(Brief) Each line of the data below should be repeated exactly.

(Records to use)
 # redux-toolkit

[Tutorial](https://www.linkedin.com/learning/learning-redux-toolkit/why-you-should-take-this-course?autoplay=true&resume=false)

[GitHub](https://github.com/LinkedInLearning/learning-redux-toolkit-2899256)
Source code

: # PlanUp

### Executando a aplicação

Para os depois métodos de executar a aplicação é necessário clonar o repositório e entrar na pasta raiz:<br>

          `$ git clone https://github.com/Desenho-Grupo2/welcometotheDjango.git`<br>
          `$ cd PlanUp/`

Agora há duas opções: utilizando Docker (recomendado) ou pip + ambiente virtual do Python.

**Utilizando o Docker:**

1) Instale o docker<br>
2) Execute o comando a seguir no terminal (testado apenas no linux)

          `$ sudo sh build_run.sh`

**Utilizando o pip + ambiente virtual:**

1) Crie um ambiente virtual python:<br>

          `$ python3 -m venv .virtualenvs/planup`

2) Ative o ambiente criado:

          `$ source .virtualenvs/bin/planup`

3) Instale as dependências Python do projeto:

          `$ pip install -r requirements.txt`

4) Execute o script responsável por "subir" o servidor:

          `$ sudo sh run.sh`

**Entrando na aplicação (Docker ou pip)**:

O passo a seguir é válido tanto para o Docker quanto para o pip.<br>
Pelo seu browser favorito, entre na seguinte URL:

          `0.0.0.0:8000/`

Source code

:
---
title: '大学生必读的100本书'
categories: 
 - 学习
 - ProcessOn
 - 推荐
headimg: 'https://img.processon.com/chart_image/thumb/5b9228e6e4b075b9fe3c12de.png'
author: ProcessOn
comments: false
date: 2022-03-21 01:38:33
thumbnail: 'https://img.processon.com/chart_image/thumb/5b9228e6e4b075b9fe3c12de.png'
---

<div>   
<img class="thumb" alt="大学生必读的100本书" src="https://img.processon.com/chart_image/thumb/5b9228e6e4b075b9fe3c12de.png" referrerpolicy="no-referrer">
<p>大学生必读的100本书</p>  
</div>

(Answer to this task)
 # redux-toolkit

[Tutorial](https://www.linkedin.com/learning/learning-redux-toolkit/why-you-should-take-this-course?autoplay=true&resume=false)

[GitHub](https://github.com/LinkedInLearning/learning-redux-toolkit-2899256)
Source code

: # PlanUp

### Executando a aplicação

Para os depois métodos de executar a aplicação é necessário clonar o repositório e entrar na pasta raiz:<br>

          `$ git clone https://github.com/Desenho-Grupo2/welcometotheDjango.git`<br>
          `$ cd PlanUp/`

Agora há duas opções: utilizando Docker (recomendado) ou pip + ambiente virtual do Python.

**Utilizando o Docker:**

1) Instale o docker<br>
2) Execute o comando a seguir no terminal (testado apenas no linux)

          `$ sudo sh build_run.sh`

**Utilizando o pip + ambiente virtual:**

1) Crie um ambiente virtual python:<br>

          `$ python3 -m venv .virtualenvs/planup`

2) Ative o ambiente criado:

          `$ source .virtualenvs/bin/planup`

3) Instale as dependências Python do projeto:

          `$ pip install -r requirements.txt`

4) Execute o script responsável por "subir" o servidor:

          `$ sudo sh run.sh`

**Entrando na aplicação (Docker ou pip)**:

O passo a seguir é válido tanto para o Docker quanto para o pip.<br>
Pelo seu browser favorito, entre na seguinte URL:

          `0.0.0.0:8000/`

Source code

:
---
title: '大学生必读的100本书'
categories: 
 - 学习
 - ProcessOn
 - 推荐
headimg: 'https://img.processon.com/chart_image/thumb/5b9228e6e4b075b9fe3c12de.png'
author: ProcessOn
comments: false
date: 2022-03-21 01:38:33
thumbnail: 'https://img.processon.com/chart_image/thumb/5b9228e6e4b075b9fe3c12de.png'
---

<div>   
<img class="thumb" alt="大学生必读的100本书" src="https://img.processon.com/chart_image/thumb/5b9228e6e4b075b9fe3c12de.png" referrerpolicy="no-referrer">
<p>大学生必读的100本书</p>  
</div>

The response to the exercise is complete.